Collected data:
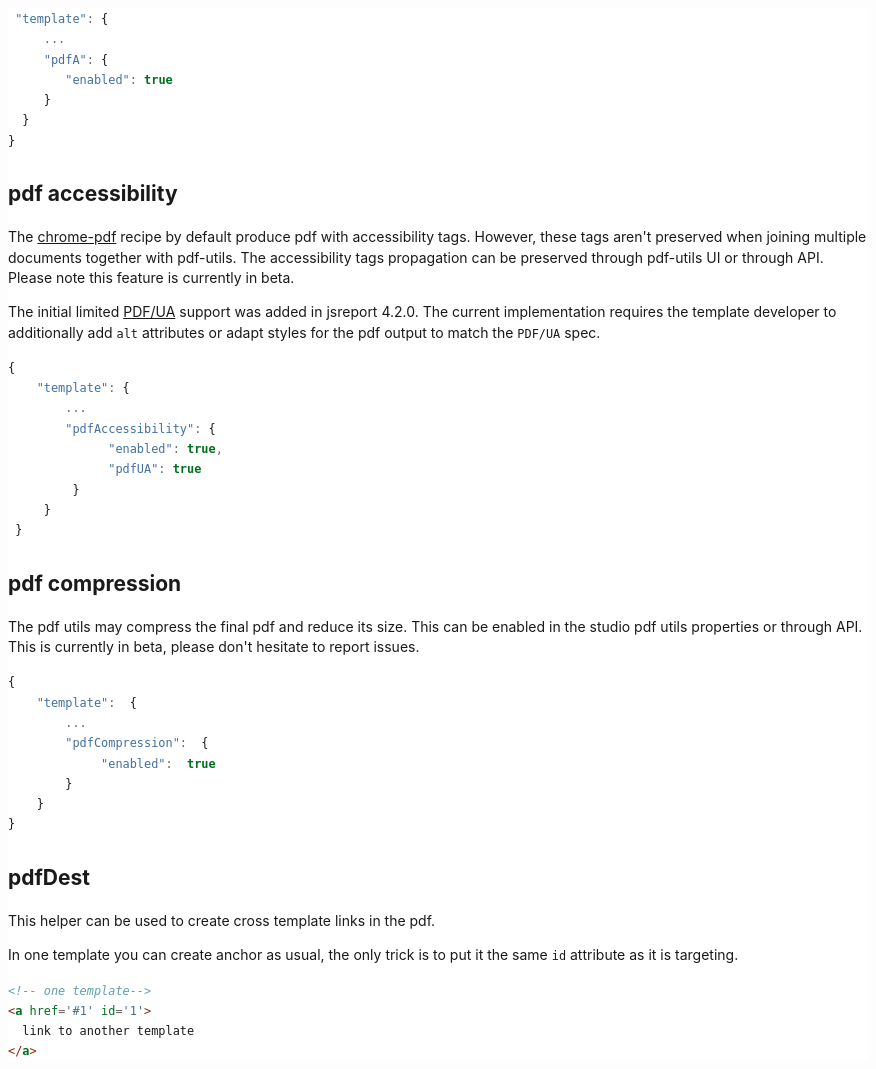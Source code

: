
 ```js
 "template": {
     ...
     "pdfA": {
        "enabled": true
     }
  }
}
```

## pdf accessibility
The [chrome-pdf](/learn/chrome-pdf) recipe by default produce pdf with accessibility tags. However, these tags aren't preserved when joining multiple documents together with pdf-utils. The accessibility tags propagation can be preserved through pdf-utils UI or through API. Please note this feature is currently in beta.

The initial limited [PDF/UA](https://en.wikipedia.org/wiki/PDF/UA) support was added in jsreport 4.2.0. The current implementation requires the template developer to additionally add `alt` attributes or adapt styles for the pdf output to match the `PDF/UA` spec.

```js
{
	"template": {
        ...
		"pdfAccessibility": {
		      "enabled": true,
		      "pdfUA": true
		 }
	 }
 }
```

## pdf compression
The pdf utils may compress the final pdf and reduce its size. This can be enabled in the studio pdf utils properties or through API.
This is currently in beta, please don't hesitate to report issues.

```js
{  
	"template":  {  
		...
		"pdfCompression":  { 
			 "enabled":  true
		}
	}
}
```

## pdfDest
This helper can be used to create cross template links in the pdf.

In one template you can create anchor as usual, the only trick is to put it  the same `id` attribute as it is targeting.
```html
<!-- one template-->
<a href='#1' id='1'>
  link to another template
</a>
```
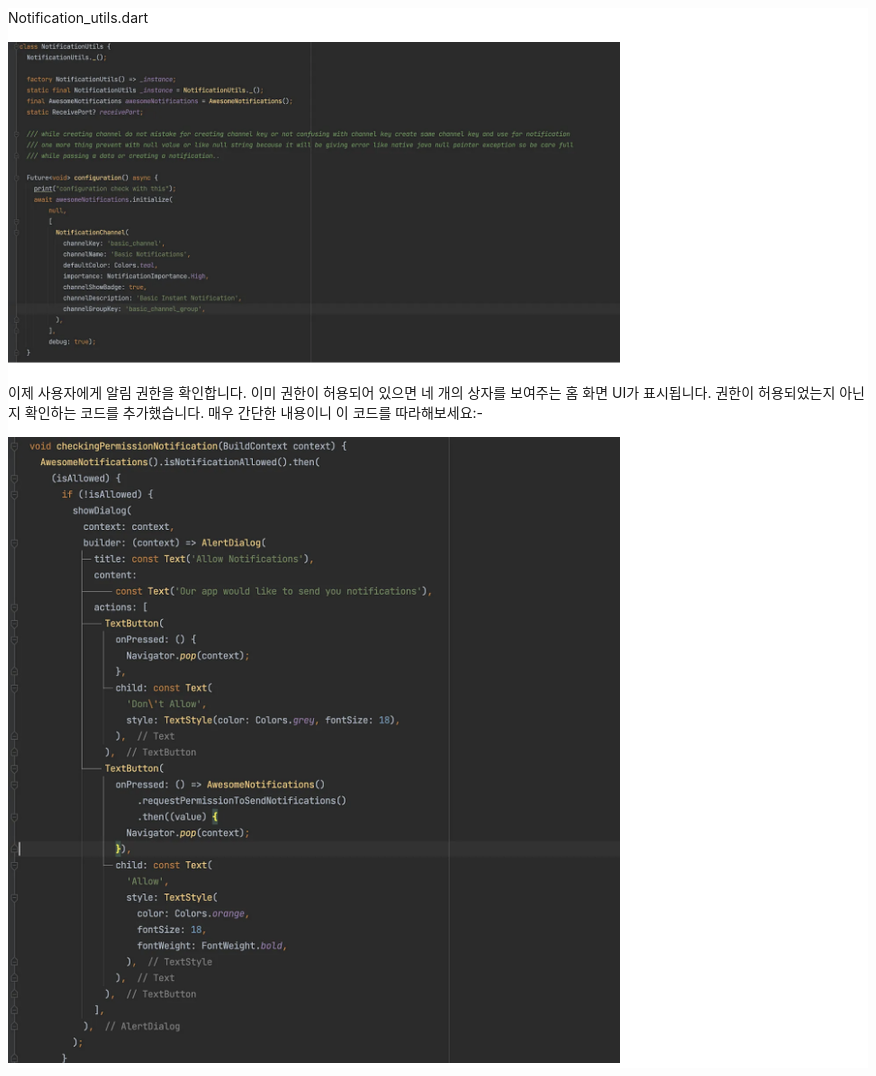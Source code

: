 
Notification_utils.dart

<div class="content-ad"></div>


![이미지](/assets/img/2024-06-21-MasteringFlutterNotificationsAGuidetoawesome_notificationPackagePart-IStepbyStepGuide_7.png)

이제 사용자에게 알림 권한을 확인합니다. 이미 권한이 허용되어 있으면 네 개의 상자를 보여주는 홈 화면 UI가 표시됩니다. 권한이 허용되었는지 아닌지 확인하는 코드를 추가했습니다. 매우 간단한 내용이니 이 코드를 따라해보세요:-

![이미지](/assets/img/2024-06-21-MasteringFlutterNotificationsAGuidetoawesome_notificationPackagePart-IStepbyStepGuide_8.png)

#### [WHAT YOU ARE ASKED TO DO]
Could you transcribe exactly the lines from the start of the records through the line containing "## pdf accessibility", both ends included, leaving the pictures out?

#### [SOLVED EXERCISE]
Source code

:
 ```js
 "template": {
     ...
     "pdfA": {
        "enabled": true
     }
  }
}
```

## pdf accessibility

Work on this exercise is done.